#### [YOUR ASSIGNMENT]
Go through the records underneath and count the lines that include the string "contours". Give nothing but the number.

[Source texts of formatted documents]

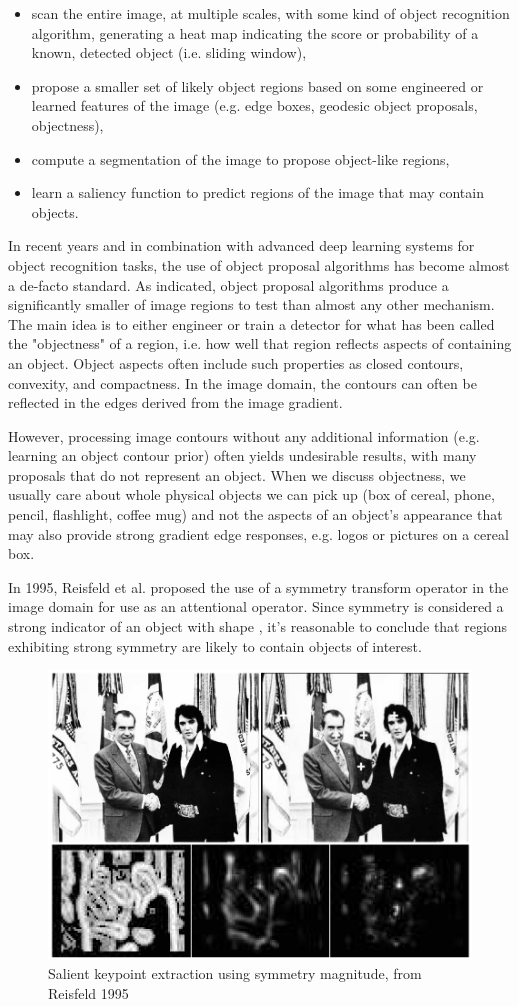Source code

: \begin{itemize}
\item scan the entire image, at multiple scales, with some kind of object recognition algorithm, generating a heat map indicating the score or probability of a known, detected object (i.e. sliding window),
\item propose a smaller set of likely object regions based on some engineered or learned features of the image (e.g. edge boxes, geodesic object proposals, objectness),
\item compute a segmentation of the image to propose object-like regions,
\item learn a saliency function to predict regions of the image that may contain objects.
\end{itemize}

In recent years and in combination with advanced deep learning systems for object recognition tasks, the use of object proposal algorithms has become almost a de-facto standard. As indicated, object proposal algorithms produce a significantly smaller of image regions to test than almost any other mechanism. The main idea is to either engineer or train a detector for what has been called the "objectness" of a region, i.e. how well that region reflects aspects of containing an object. Object aspects often include such properties as closed contours, convexity, and compactness. In the image domain, the contours can often be reflected in the edges derived from the image gradient.

However, processing image contours without any additional information (e.g. learning an object contour prior) often yields undesirable results, with many proposals that do not represent an object. When we discuss objectness, we usually care about whole physical objects we can pick up (box of cereal, phone, pencil, flashlight, coffee mug) and not the aspects of an object's appearance that may also provide strong gradient edge responses, e.g. logos or pictures on a cereal box.

In 1995, Reisfeld et al. proposed the use of a symmetry transform operator in the image domain for use as an attentional operator. Since symmetry is considered a strong indicator of an object with shape \cite{reisfeld_robust_1992,dickinson_symmetry_2013}, it's reasonable to conclude that regions exhibiting strong symmetry are likely to contain objects of interest.

\begin{figure}[htbp]
\centering
\includegraphics[width=0.5\linewidth]{Introduction/elvis.png}
\caption{\label{fig:salient}
Salient keypoint extraction using symmetry magnitude, from Reisfeld 1995}
\end{figure}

#### [REPLY]
2